### Source records
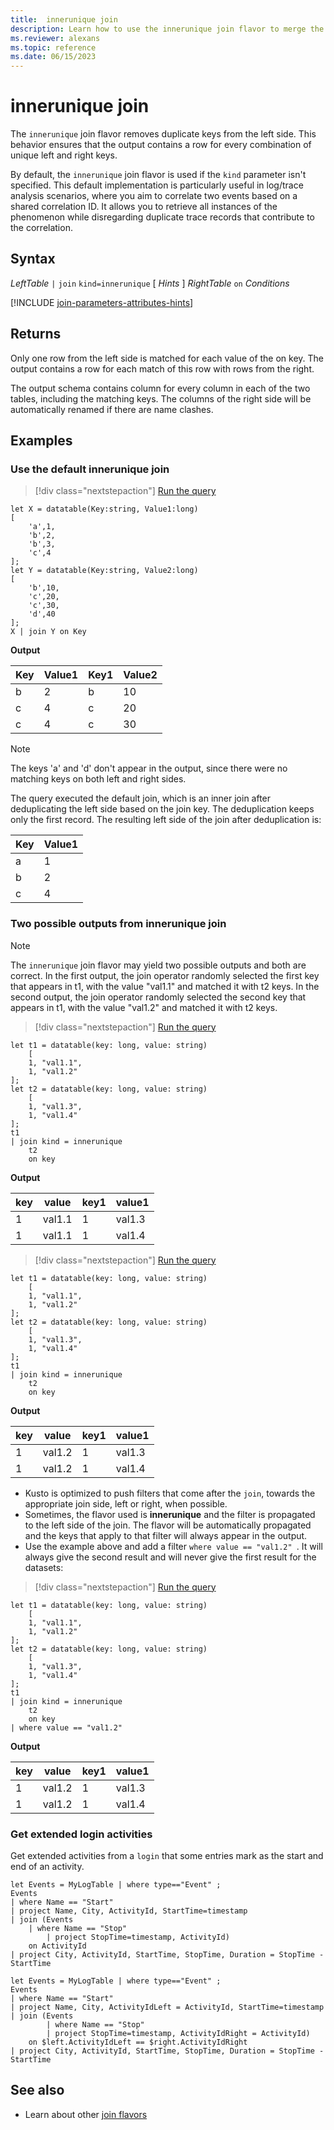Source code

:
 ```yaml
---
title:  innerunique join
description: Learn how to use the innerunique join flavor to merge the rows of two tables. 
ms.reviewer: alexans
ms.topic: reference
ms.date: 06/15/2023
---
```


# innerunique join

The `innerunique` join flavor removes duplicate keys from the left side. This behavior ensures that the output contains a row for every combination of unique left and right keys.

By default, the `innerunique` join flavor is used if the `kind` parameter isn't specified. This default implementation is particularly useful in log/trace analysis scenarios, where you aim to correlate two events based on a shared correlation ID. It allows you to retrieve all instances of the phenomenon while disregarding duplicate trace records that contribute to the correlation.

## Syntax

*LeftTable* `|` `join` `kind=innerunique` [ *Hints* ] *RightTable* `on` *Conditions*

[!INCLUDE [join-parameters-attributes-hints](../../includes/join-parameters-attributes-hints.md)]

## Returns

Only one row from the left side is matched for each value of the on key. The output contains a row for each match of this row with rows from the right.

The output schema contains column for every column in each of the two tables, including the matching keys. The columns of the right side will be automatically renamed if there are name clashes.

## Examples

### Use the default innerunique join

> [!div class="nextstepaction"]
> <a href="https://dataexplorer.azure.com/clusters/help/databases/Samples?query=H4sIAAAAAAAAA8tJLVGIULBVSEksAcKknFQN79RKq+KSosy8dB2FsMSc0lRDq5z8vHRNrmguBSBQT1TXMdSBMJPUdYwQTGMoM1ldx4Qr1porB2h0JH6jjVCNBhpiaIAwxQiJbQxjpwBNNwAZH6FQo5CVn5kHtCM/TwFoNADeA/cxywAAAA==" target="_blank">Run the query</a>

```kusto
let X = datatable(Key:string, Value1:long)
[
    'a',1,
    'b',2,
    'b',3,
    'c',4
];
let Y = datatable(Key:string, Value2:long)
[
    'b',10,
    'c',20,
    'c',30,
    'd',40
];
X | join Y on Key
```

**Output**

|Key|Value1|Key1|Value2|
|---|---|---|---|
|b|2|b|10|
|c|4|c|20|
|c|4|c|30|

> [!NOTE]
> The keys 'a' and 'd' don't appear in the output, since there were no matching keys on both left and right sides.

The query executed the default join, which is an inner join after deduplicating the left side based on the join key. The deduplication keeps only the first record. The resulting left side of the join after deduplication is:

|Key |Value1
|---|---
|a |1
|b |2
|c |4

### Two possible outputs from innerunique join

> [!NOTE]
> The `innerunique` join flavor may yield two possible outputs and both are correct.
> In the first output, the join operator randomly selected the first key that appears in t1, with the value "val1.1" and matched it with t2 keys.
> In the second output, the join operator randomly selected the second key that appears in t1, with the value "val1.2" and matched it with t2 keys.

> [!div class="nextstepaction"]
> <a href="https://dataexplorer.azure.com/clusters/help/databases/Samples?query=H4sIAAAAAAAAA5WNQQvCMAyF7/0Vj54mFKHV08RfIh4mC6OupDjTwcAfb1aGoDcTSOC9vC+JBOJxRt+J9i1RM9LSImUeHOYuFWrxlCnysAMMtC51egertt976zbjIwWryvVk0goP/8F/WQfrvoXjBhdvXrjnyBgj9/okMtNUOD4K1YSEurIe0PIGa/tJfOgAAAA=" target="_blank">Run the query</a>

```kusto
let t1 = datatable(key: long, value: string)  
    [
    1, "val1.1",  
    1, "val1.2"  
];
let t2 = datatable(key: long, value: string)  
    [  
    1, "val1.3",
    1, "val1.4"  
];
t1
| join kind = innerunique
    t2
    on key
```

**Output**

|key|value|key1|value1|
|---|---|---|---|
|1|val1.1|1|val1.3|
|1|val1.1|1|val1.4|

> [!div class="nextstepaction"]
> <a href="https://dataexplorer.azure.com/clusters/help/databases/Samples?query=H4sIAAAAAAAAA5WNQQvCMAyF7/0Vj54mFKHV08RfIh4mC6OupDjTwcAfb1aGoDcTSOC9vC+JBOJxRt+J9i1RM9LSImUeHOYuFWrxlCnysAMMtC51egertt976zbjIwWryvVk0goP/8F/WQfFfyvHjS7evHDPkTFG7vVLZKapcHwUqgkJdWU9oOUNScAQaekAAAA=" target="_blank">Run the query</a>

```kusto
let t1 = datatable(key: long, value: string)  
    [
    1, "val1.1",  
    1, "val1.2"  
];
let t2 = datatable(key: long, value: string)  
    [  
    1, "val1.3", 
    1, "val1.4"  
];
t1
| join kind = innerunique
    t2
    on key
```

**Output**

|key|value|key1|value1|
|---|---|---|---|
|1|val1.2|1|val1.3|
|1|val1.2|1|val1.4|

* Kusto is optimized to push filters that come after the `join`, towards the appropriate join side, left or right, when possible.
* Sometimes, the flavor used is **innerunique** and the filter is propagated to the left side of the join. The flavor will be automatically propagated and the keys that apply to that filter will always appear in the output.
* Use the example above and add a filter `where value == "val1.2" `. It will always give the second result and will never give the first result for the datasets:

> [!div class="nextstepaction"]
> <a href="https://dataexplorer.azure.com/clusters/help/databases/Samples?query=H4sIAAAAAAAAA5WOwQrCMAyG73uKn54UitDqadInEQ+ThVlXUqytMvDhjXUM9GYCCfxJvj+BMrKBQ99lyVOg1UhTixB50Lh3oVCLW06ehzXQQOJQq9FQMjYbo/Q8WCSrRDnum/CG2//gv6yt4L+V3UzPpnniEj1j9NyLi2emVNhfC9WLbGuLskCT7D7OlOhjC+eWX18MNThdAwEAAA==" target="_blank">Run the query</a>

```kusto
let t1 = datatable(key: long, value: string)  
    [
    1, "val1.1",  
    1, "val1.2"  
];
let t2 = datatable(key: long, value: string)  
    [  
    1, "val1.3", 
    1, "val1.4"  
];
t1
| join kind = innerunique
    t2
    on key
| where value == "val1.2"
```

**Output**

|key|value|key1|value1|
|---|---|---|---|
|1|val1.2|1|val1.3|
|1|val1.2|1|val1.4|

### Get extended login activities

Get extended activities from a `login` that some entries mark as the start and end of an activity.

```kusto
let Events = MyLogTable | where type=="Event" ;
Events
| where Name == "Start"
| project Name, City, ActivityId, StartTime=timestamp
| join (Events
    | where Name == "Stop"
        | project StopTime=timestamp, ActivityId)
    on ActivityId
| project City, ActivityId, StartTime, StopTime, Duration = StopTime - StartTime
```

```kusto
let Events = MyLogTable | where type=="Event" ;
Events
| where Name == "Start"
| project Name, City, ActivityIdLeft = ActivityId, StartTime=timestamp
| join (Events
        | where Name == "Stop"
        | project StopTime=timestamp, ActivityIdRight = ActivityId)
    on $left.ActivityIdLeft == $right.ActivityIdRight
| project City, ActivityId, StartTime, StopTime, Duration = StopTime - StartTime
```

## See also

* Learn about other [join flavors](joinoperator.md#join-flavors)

### Description of the task
Show every line of the listing that includes the word "timestamp".

### Your response
| project Name, City, ActivityId, StartTime=timestamp
        | project StopTime=timestamp, ActivityId)
| project Name, City, ActivityIdLeft = ActivityId, StartTime=timestamp
        | project StopTime=timestamp, ActivityIdRight = ActivityId)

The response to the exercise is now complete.